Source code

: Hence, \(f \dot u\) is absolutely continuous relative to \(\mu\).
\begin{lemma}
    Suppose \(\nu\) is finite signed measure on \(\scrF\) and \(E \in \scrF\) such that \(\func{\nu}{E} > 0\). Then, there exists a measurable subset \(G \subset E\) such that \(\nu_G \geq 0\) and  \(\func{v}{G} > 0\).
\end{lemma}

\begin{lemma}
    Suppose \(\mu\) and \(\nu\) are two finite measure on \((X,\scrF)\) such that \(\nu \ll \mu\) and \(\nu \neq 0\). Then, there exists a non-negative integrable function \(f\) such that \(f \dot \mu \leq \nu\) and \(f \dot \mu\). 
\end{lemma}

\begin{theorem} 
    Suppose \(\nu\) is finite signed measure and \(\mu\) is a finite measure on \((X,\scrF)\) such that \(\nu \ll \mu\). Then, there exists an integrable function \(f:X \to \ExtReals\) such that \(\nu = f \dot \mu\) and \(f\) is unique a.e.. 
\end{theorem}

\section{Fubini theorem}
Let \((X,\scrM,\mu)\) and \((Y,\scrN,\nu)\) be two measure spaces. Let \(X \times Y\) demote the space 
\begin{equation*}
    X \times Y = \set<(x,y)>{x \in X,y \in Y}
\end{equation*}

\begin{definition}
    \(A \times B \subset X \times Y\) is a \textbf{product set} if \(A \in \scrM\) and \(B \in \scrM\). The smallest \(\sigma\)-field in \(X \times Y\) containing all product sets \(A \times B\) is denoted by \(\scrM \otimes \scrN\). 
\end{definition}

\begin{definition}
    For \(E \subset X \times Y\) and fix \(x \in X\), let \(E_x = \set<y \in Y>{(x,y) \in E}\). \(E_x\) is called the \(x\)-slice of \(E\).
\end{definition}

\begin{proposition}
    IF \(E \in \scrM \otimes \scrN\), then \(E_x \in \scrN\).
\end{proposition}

# Exercise details:
Word for word, copy out the data.

# Solution to this task:
Source code

: Hence, \(f \dot u\) is absolutely continuous relative to \(\mu\).
\begin{lemma}
    Suppose \(\nu\) is finite signed measure on \(\scrF\) and \(E \in \scrF\) such that \(\func{\nu}{E} > 0\). Then, there exists a measurable subset \(G \subset E\) such that \(\nu_G \geq 0\) and  \(\func{v}{G} > 0\).
\end{lemma}

\begin{lemma}
    Suppose \(\mu\) and \(\nu\) are two finite measure on \((X,\scrF)\) such that \(\nu \ll \mu\) and \(\nu \neq 0\). Then, there exists a non-negative integrable function \(f\) such that \(f \dot \mu \leq \nu\) and \(f \dot \mu\). 
\end{lemma}

\begin{theorem} 
    Suppose \(\nu\) is finite signed measure and \(\mu\) is a finite measure on \((X,\scrF)\) such that \(\nu \ll \mu\). Then, there exists an integrable function \(f:X \to \ExtReals\) such that \(\nu = f \dot \mu\) and \(f\) is unique a.e.. 
\end{theorem}

\section{Fubini theorem}
Let \((X,\scrM,\mu)\) and \((Y,\scrN,\nu)\) be two measure spaces. Let \(X \times Y\) demote the space 
\begin{equation*}
    X \times Y = \set<(x,y)>{x \in X,y \in Y}
\end{equation*}

\begin{definition}
    \(A \times B \subset X \times Y\) is a \textbf{product set} if \(A \in \scrM\) and \(B \in \scrM\). The smallest \(\sigma\)-field in \(X \times Y\) containing all product sets \(A \times B\) is denoted by \(\scrM \otimes \scrN\). 
\end{definition}

\begin{definition}
    For \(E \subset X \times Y\) and fix \(x \in X\), let \(E_x = \set<y \in Y>{(x,y) \in E}\). \(E_x\) is called the \(x\)-slice of \(E\).
\end{definition}

\begin{proposition}
    IF \(E \in \scrM \otimes \scrN\), then \(E_x \in \scrN\).
\end{proposition}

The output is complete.